═══ Data
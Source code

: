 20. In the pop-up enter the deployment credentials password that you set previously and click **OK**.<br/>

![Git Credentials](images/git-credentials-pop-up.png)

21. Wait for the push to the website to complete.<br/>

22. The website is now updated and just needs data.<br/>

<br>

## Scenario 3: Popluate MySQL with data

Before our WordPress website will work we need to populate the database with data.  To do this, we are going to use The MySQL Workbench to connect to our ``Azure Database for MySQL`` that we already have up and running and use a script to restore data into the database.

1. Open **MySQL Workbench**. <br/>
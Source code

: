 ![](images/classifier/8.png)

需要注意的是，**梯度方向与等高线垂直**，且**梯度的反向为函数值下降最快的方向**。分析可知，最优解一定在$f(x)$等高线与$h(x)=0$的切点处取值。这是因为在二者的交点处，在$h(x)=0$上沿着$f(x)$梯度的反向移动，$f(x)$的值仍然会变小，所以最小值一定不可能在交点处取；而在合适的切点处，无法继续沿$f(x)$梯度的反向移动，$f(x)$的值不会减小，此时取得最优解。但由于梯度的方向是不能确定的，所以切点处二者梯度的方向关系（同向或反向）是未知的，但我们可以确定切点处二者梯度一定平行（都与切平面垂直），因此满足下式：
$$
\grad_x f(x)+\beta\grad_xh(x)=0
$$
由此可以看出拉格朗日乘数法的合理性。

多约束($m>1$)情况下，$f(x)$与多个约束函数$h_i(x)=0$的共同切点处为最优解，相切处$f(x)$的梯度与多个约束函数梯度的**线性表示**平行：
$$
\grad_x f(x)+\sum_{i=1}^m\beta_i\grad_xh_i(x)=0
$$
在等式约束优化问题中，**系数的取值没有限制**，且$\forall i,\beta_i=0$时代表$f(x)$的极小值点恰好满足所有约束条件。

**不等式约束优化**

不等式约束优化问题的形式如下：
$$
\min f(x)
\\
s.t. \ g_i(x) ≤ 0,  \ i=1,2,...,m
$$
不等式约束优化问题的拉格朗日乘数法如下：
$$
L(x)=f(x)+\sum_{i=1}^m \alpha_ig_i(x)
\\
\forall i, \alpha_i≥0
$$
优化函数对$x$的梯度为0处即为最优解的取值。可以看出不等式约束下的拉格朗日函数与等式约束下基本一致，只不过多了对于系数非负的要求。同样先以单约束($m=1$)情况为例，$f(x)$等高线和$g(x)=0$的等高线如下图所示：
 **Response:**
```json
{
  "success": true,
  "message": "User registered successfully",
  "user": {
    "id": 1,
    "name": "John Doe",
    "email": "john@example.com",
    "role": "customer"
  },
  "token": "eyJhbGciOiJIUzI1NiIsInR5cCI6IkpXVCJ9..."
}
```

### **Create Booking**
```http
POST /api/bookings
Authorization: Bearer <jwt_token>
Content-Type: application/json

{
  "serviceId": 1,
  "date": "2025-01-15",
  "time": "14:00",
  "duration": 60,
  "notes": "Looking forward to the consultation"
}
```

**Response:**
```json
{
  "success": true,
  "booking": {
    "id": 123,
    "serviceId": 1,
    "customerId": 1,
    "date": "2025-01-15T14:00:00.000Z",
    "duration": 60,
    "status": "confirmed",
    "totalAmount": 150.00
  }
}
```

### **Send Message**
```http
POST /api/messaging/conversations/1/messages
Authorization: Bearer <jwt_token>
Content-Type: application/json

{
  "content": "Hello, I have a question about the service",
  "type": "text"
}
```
══════
What to work on:
In the data above, find each line where the string "images" appears, then copy it.

Exercise answer:
![Git Credentials](images/git-credentials-pop-up.png)
: ![](images/classifier/8.png)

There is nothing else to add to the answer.